Sejak saat itulah kemudian green bean kopi Arabika yang diolah biasa bisa terjual 50 ton per tahun pasar domestik dan luar negeri seperti ekspor ke Malaysia dan Vietnam dengan harga Rp3 juta per kg.
Yusriadi mengatakan setelah 17 tahun berlalu, kini bisnis kopi luwak nyaris kosong di Kabupaten Bondowoso sebab hampir tidak ada permintaan dari konsumen dari luar.
Dia terakhir kali menjual kopi luwak pada 2013 lalu, dia menduga, minimnya permintaan kopi luwak karena munculnya specialty coffee yang lebih merata sejak tahun 2010 dan seterusnya.
Sederhananya, specialty coffee adalah kopi yang mempunyai kualitas bagus, baik rasa maupun aroma dengan standar ukur cupping test dan tentunya diproses dengan ketentuan khusus.

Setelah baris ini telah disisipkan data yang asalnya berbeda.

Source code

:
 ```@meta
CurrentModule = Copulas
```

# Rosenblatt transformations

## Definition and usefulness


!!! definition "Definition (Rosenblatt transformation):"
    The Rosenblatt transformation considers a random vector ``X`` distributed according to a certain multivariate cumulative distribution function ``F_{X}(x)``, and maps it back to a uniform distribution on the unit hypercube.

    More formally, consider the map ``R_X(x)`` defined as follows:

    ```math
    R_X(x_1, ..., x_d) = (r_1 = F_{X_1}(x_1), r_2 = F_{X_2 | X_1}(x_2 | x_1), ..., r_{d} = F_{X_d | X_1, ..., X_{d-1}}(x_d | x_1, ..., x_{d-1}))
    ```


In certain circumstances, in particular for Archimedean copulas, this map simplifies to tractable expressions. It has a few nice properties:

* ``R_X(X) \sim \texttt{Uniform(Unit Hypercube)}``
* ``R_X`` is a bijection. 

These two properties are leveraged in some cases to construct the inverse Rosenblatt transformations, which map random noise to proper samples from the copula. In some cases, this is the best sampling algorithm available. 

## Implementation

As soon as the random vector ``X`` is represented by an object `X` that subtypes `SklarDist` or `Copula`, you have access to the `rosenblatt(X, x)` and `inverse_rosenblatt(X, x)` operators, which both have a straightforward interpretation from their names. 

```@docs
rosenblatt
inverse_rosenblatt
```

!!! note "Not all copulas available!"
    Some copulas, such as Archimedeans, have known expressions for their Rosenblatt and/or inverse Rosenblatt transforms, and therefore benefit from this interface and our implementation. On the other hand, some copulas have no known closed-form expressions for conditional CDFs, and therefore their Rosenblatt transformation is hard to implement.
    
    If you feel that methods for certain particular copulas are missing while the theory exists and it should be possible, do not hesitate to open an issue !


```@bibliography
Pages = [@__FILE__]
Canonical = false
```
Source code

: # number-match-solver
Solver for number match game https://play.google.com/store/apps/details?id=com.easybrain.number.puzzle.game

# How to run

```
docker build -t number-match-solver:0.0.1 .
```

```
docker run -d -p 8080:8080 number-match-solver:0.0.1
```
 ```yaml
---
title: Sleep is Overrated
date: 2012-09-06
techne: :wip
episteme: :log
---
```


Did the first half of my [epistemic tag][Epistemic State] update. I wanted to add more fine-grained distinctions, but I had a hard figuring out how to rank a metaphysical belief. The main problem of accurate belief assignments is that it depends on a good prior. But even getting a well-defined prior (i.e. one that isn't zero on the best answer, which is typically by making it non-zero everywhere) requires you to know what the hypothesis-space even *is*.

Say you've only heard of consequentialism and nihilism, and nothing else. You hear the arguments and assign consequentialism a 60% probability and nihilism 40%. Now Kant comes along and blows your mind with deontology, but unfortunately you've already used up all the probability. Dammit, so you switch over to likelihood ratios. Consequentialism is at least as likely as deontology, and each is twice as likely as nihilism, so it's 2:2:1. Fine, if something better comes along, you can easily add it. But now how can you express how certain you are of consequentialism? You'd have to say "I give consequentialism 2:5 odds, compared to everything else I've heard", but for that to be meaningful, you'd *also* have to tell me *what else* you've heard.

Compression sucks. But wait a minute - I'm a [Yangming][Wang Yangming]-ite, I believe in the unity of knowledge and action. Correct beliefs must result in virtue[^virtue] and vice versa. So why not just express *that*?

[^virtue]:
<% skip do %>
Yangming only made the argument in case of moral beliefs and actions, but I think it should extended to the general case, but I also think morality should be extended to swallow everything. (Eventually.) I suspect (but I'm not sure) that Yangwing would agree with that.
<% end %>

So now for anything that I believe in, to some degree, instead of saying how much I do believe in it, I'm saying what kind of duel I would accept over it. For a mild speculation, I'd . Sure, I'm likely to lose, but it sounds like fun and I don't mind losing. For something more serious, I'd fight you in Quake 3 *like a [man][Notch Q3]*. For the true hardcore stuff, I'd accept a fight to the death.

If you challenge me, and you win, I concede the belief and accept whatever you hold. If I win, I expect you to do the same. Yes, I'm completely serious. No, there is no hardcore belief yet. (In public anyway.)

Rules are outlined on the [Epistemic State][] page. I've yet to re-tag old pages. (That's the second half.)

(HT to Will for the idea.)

“Kemudian faktor harga kopi luwak yang sangat mahal dan populasi luwak sendiri lambat laun juga berkurang,” ujar Yusriadi yang tinggal di Sukosari Lor, Kecamatan Sukosari, Bondowoso ini.
Praktis di Bondowoso sendiri saat ini sudah tidak ada lagi aktivitas ekspor kopi luak ke luar negeri, namun Ia menyebut, bisnis kopi luwak yang masih berjalan ada di wilayah Sumatera diekspor ke Taiwan.
Menurut praktisi kopi luwak Bondowoso sendiri, kopi luwak karakter paling menonjol itu aroma tanah basah dan lumut.
“Secara kesehatan saya kurang paham, tapi sepertinya kopi luwak dibeli karena bagian dari rasa gengsi,” jelasnya.